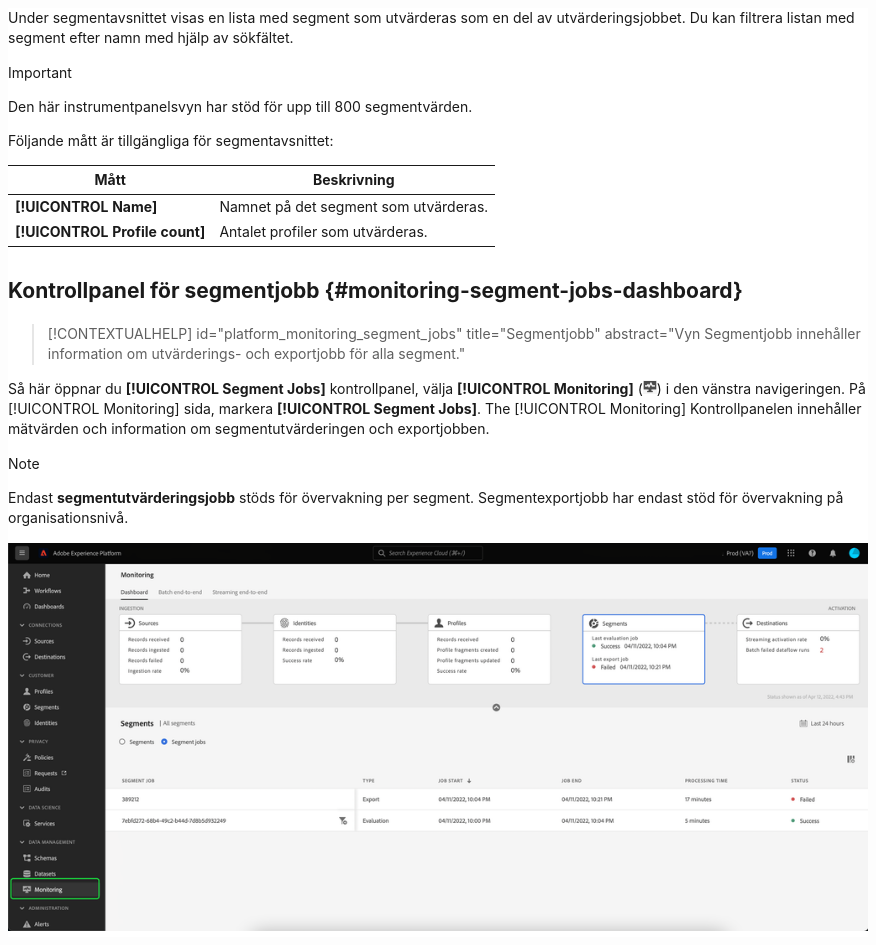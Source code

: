 Under segmentavsnittet visas en lista med segment som utvärderas som en del av utvärderingsjobbet. Du kan filtrera listan med segment efter namn med hjälp av sökfältet.

>[!IMPORTANT]
>
>Den här instrumentpanelsvyn har stöd för upp till 800 segmentvärden.

Följande mått är tillgängliga för segmentavsnittet:

| Mått | Beskrivning |
| ------ | ----------- |
| **[!UICONTROL Name]** | Namnet på det segment som utvärderas. |
| **[!UICONTROL Profile count]** | Antalet profiler som utvärderas. |

## Kontrollpanel för segmentjobb {#monitoring-segment-jobs-dashboard}

>[!CONTEXTUALHELP]
>id="platform_monitoring_segment_jobs"
>title="Segmentjobb"
>abstract="Vyn Segmentjobb innehåller information om utvärderings- och exportjobb för alla segment."

Så här öppnar du **[!UICONTROL Segment Jobs]** kontrollpanel, välja **[!UICONTROL Monitoring]** (![övervakningsikon](../assets/ui/monitor-destinations/monitoring-icon.png)) i den vänstra navigeringen. På [!UICONTROL Monitoring] sida, markera **[!UICONTROL Segment Jobs]**. The [!UICONTROL Monitoring] Kontrollpanelen innehåller mätvärden och information om segmentutvärderingen och exportjobben.

>[!NOTE]
>
>Endast **segmentutvärderingsjobb** stöds för övervakning per segment. Segmentexportjobb har endast stöd för övervakning på organisationsnivå.

![Kontrollpanel för segmentjobbövervakning](../assets/ui/monitor-segments/segment-jobs-dashboard.png)
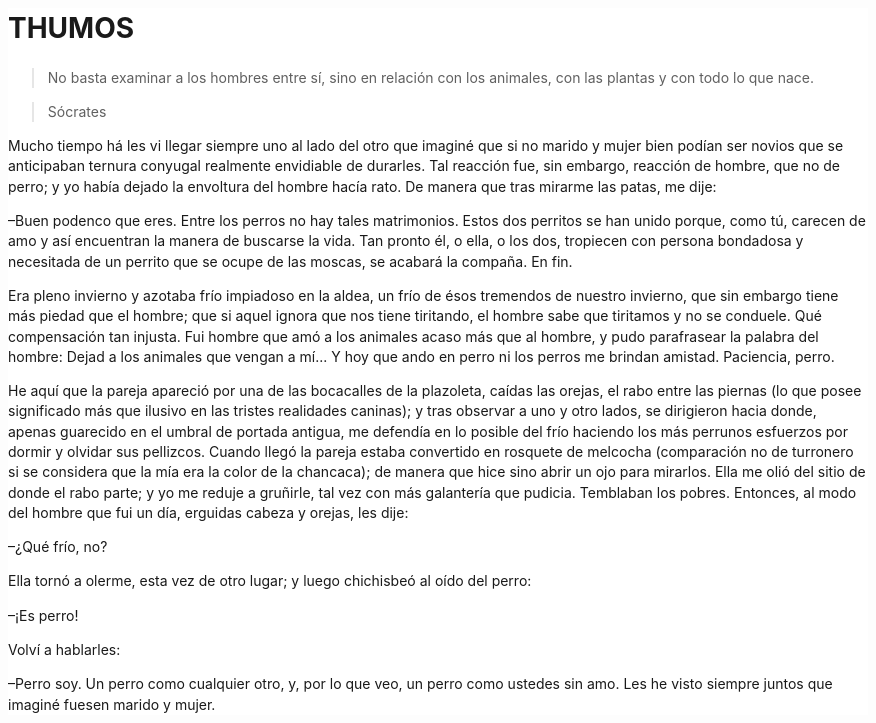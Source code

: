 # THUMOS

> No basta examinar a los hombres entre sí, sino en relación con los animales, con las plantas y con todo lo que nace.

> Sócrates

Mucho tiempo há les vi llegar siempre uno al lado del otro que
imaginé que si no marido y mujer bien podían ser novios que se
anticipaban ternura conyugal realmente envidiable de durarles. Tal
reacción fue, sin embargo, reacción de hombre, que no de perro; y yo
había dejado la envoltura del hombre hacía rato. De manera que tras
mirarme las patas, me dije:

–Buen podenco que eres. Entre los perros no hay tales
matrimonios. Estos dos perritos se han unido porque, como tú,
carecen de amo y así encuentran la manera de buscarse la vida. Tan
pronto él, o ella, o los dos, tropiecen con persona bondadosa y
necesitada de un perrito que se ocupe de las moscas, se acabará la
compaña. En fin.

Era pleno invierno y azotaba frío impiadoso en la aldea, un frío
de ésos tremendos de nuestro invierno, que sin embargo tiene más
piedad que el hombre; que si aquel ignora que nos tiene tiritando, el
hombre sabe que tiritamos y no se conduele. Qué compensación tan
injusta. Fui hombre que amó a los animales acaso más que al hombre, y
pudo parafrasear la palabra del hombre: Dejad a los animales que
vengan a mí... Y hoy que ando en perro ni los perros me brindan
amistad. Paciencia, perro.

He aquí que la pareja apareció por una de las bocacalles de la plazoleta, caídas las orejas, el rabo entre las piernas (lo que posee significado más que ilusivo en las tristes realidades caninas); y tras observar a
uno y otro lados, se dirigieron hacia donde, apenas guarecido en el
umbral de portada antigua, me defendía en lo posible del frío haciendo
los más perrunos esfuerzos por dormir y olvidar sus pellizcos. Cuando
llegó la pareja estaba convertido en rosquete de melcocha (comparación no de turronero si se considera que la mía era la color de la
chancaca); de manera que hice sino abrir un ojo para mirarlos. Ella me
olió del sitio de donde el rabo parte; y yo me reduje a gruñirle, tal vez
con más galantería que pudicia. Temblaban los pobres. Entonces, al
modo del hombre que fui un día, erguidas cabeza y orejas, les dije:

–¿Qué frío, no?

Ella tornó a olerme, esta vez de otro lugar; y luego chichisbeó al
oído del perro:

–¡Es perro!

Volví a hablarles:

–Perro soy. Un perro como cualquier otro, y, por lo que veo, un
perro como ustedes sin amo. Les he visto siempre juntos que imaginé
fuesen marido y mujer.
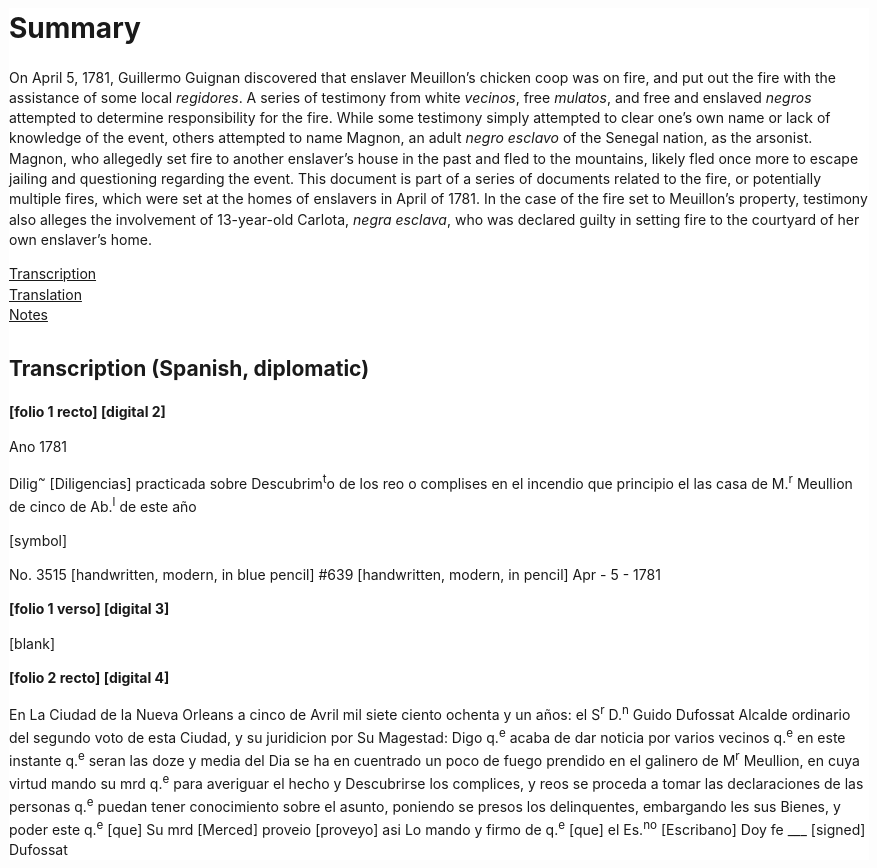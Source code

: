 # Summary  
On April 5, 1781, Guillermo Guignan discovered that enslaver Meuillon’s chicken coop was on fire, and put out the fire with the assistance of some local *regidores*. A series of testimony from white *vecinos*, free *mulatos*, and free and enslaved *negros* attempted to determine responsibility for the fire. While some testimony simply attempted to clear one’s own name or lack of knowledge of the event, others attempted to name Magnon, an adult *negro* *esclavo* of the Senegal nation, as the arsonist. Magnon, who allegedly set fire to another enslaver’s house in the past and fled to the mountains, likely fled once more to escape jailing and questioning regarding the event. This document is part of a series of documents related to the fire, or potentially multiple fires, which were set at the homes of enslavers in April of 1781. In the case of the fire set to Meuillon’s property, testimony also alleges the involvement of 13-year-old Carlota, *negra esclava*, who was declared guilty in setting fire to the courtyard of her own enslaver’s home.
  
  
[Transcription](#transcription-(Spanish,-diplomatic))  
[Translation](#translation-(English,-modern))  
[Notes](#notes) 

## Transcription (Spanish, diplomatic)

  
**[folio 1 recto] [digital 2]**  
  
  
Ano 1781  
  
Dilig<sup>~</sup> [Diligencias] practicada sobre
Descubrim<sup>t</sup>o de los reo o complises
en el incendio que principio el
las casa de M.<sup>r</sup> Meullion de
cinco de Ab.<sup>l</sup> de este año
  
[symbol]
  
No. 3515
[handwritten, modern, in blue pencil] #639
[handwritten, modern, in pencil] Apr - 5 - 1781
  
  
**[folio 1 verso] [digital 3]**
  
  
[blank]
  
  
**[folio 2 recto] [digital 4]**


En La Ciudad de la Nueva Orleans a cinco de
Avril mil siete ciento ochenta y un años: el S<sup>r</sup>
D.<sup>n</sup> Guido Dufossat Alcalde ordinario del segundo
voto de esta Ciudad, y su juridicion por Su Magestad: 
Digo q.<sup>e</sup> acaba de dar noticia por varios vecinos
q.<sup>e</sup> en este instante q.<sup>e</sup> seran las doze y media del
Dia se ha en cuentrado un poco de fuego prendido
en el galinero de M<sup>r</sup> Meullion, en cuya virtud
mando su mrd q.<sup>e</sup> para averiguar el hecho y
Descubrirse los complices, y reos se proceda a tomar las 
declaraciones de las personas q.<sup>e</sup> puedan tener 
conocimiento sobre el asunto, poniendo se presos los 
delinquentes, embargando les sus Bienes, y poder
este q.<sup>e</sup> [que] Su mrd [Merced] proveio [proveyo] asi 
Lo mando y firmo
de q.<sup>e</sup> [que] el Es.<sup>no</sup> [Escribano] Doy fe ___
[signed] Dufossat
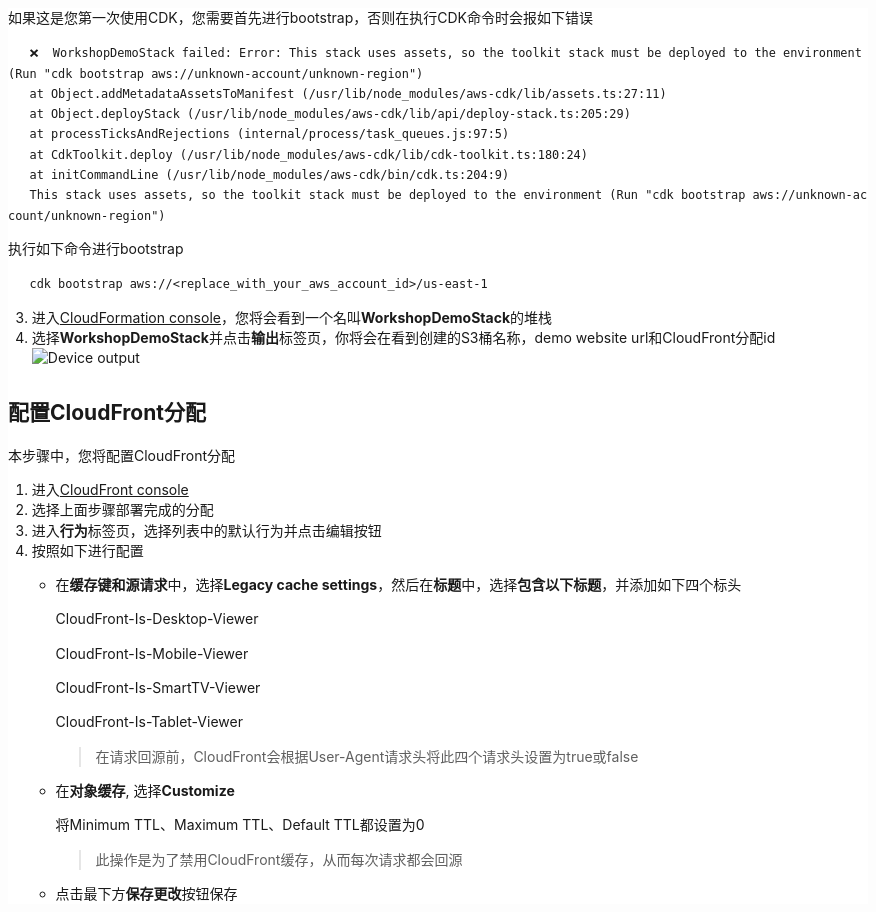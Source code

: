   如果这是您第一次使用CDK，您需要首先进行bootstrap，否则在执行CDK命令时会报如下错误

       ❌  WorkshopDemoStack failed: Error: This stack uses assets, so the toolkit stack must be deployed to the environment (Run "cdk bootstrap aws://unknown-account/unknown-region")
       at Object.addMetadataAssetsToManifest (/usr/lib/node_modules/aws-cdk/lib/assets.ts:27:11)
       at Object.deployStack (/usr/lib/node_modules/aws-cdk/lib/api/deploy-stack.ts:205:29)
       at processTicksAndRejections (internal/process/task_queues.js:97:5)
       at CdkToolkit.deploy (/usr/lib/node_modules/aws-cdk/lib/cdk-toolkit.ts:180:24)
       at initCommandLine (/usr/lib/node_modules/aws-cdk/bin/cdk.ts:204:9)
       This stack uses assets, so the toolkit stack must be deployed to the environment (Run "cdk bootstrap aws://unknown-account/unknown-region")
   执行如下命令进行bootstrap

       cdk bootstrap aws://<replace_with_your_aws_account_id>/us-east-1   



3. 进入[CloudFormation console](https://console.aws.amazon.com/cloudformation/home?region=us-east-1)，您将会看到一个名叫**WorkshopDemoStack**的堆栈
4. 选择**WorkshopDemoStack**并点击**输出**标签页，你将会在看到创建的S3桶名称，demo website url和CloudFront分配id
   ![Device output](/images/output_device.png)


## 配置CloudFront分配

本步骤中，您将配置CloudFront分配

1. 进入[CloudFront console](https://console.aws.amazon.com/cloudfront/home#)
2. 选择上面步骤部署完成的分配
3. 进入**行为**标签页，选择列表中的默认行为并点击编辑按钮
4. 按照如下进行配置
   - 在**缓存键和源请求**中，选择**Legacy cache settings**，然后在**标题**中，选择**包含以下标题**，并添加如下四个标头
     
     CloudFront-Is-Desktop-Viewer 
     
     CloudFront-Is-Mobile-Viewer

     CloudFront-Is-SmartTV-Viewer

     CloudFront-Is-Tablet-Viewer
     
     > 在请求回源前，CloudFront会根据User-Agent请求头将此四个请求头设置为true或false

   - 在**对象缓存**, 选择**Customize**
     
     将Minimum TTL、Maximum TTL、Default TTL都设置为0
     > 此操作是为了禁用CloudFront缓存，从而每次请求都会回源
    
   - 点击最下方**保存更改**按钮保存
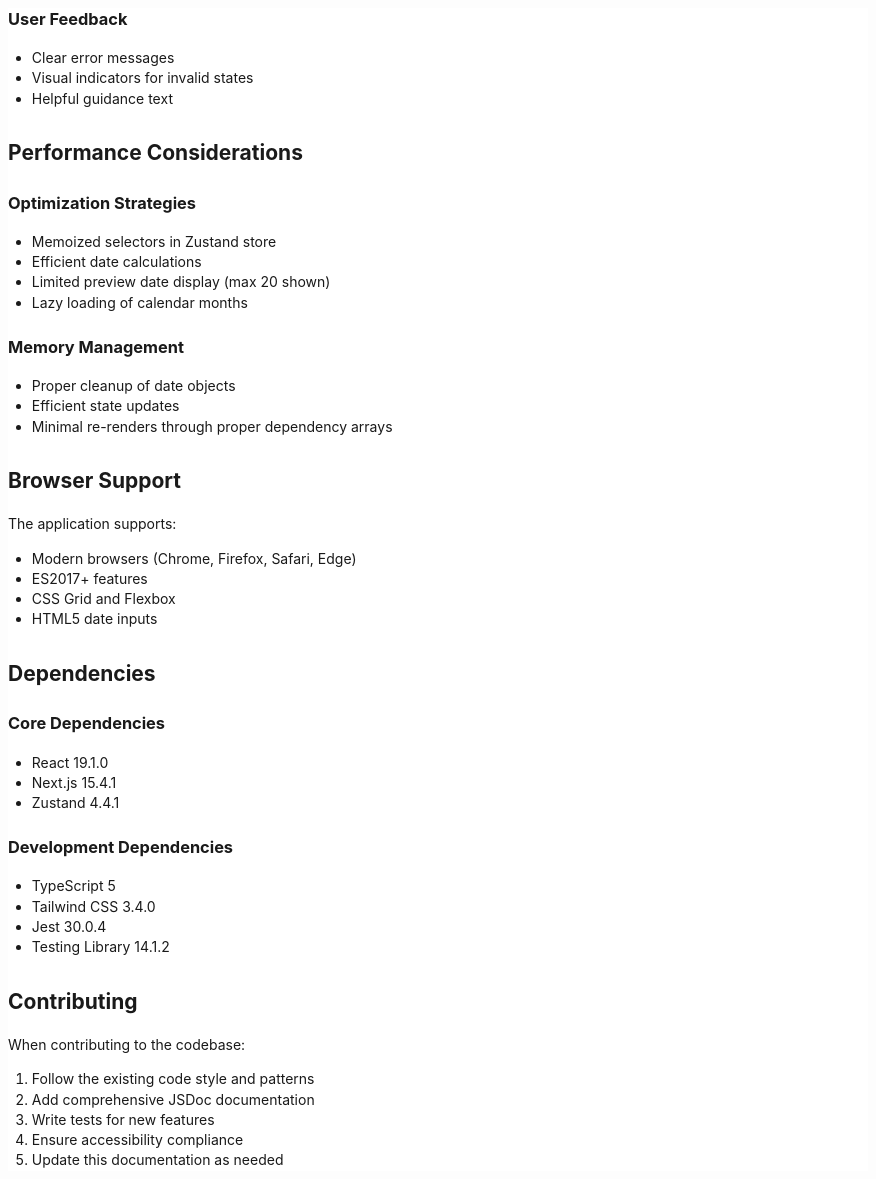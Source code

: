 ### User Feedback
- Clear error messages
- Visual indicators for invalid states
- Helpful guidance text

## Performance Considerations

### Optimization Strategies
- Memoized selectors in Zustand store
- Efficient date calculations
- Limited preview date display (max 20 shown)
- Lazy loading of calendar months

### Memory Management
- Proper cleanup of date objects
- Efficient state updates
- Minimal re-renders through proper dependency arrays

## Browser Support

The application supports:
- Modern browsers (Chrome, Firefox, Safari, Edge)
- ES2017+ features
- CSS Grid and Flexbox
- HTML5 date inputs

## Dependencies

### Core Dependencies
- React 19.1.0
- Next.js 15.4.1
- Zustand 4.4.1

### Development Dependencies
- TypeScript 5
- Tailwind CSS 3.4.0
- Jest 30.0.4
- Testing Library 14.1.2

## Contributing

When contributing to the codebase:

1. Follow the existing code style and patterns
2. Add comprehensive JSDoc documentation
3. Write tests for new features
4. Ensure accessibility compliance
5. Update this documentation as needed 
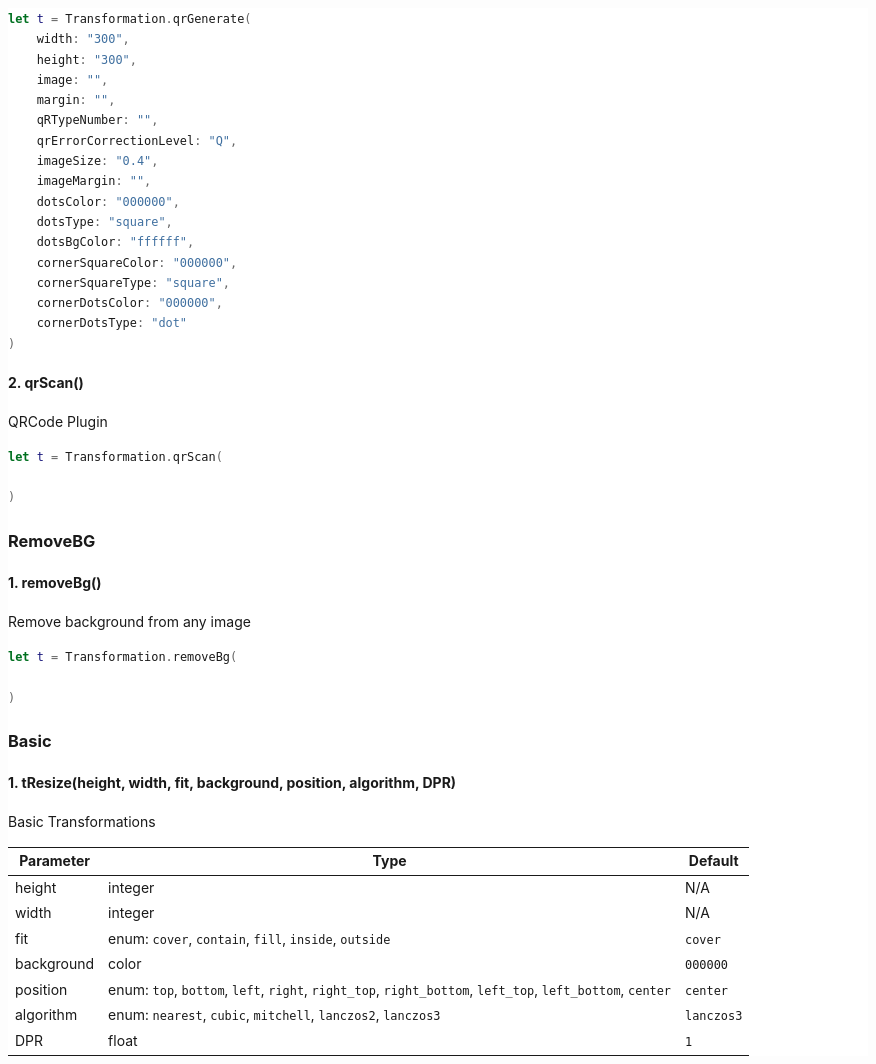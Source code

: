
 ```swift
let t = Transformation.qrGenerate(
    width: "300",
    height: "300",
    image: "",
    margin: "",
    qRTypeNumber: "",
    qrErrorCorrectionLevel: "Q",
    imageSize: "0.4",
    imageMargin: "",
    dotsColor: "000000",
    dotsType: "square",
    dotsBgColor: "ffffff",
    cornerSquareColor: "000000",
    cornerSquareType: "square",
    cornerDotsColor: "000000",
    cornerDotsType: "dot"
)
```

#### 2. qrScan()

QRCode Plugin

```swift
let t = Transformation.qrScan(

)
```

### RemoveBG

#### 1. removeBg()

Remove background from any image

```swift
let t = Transformation.removeBg(

)
```

### Basic

#### 1. tResize(height, width, fit, background, position, algorithm, DPR)

Basic Transformations

| Parameter  | Type                                                                                                     | Default    |
| ---------- | -------------------------------------------------------------------------------------------------------- | ---------- |
| height     | integer                                                                                                  | N/A        |
| width      | integer                                                                                                  | N/A        |
| fit        | enum: `cover`, `contain`, `fill`, `inside`, `outside`                                                    | `cover`    |
| background | color                                                                                                    | `000000`   |
| position   | enum: `top`, `bottom`, `left`, `right`, `right_top`, `right_bottom`, `left_top`, `left_bottom`, `center` | `center`   |
| algorithm  | enum: `nearest`, `cubic`, `mitchell`, `lanczos2`, `lanczos3`                                             | `lanczos3` |
| DPR        | float                                                                                                    | `1`        |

Task
From the entries, copy every line in which the word "background" occurs.

Reply to the exercise
Remove background from any image
#### 1. tResize(height, width, fit, background, position, algorithm, DPR)
| background | color                                                                                                    | `000000`   |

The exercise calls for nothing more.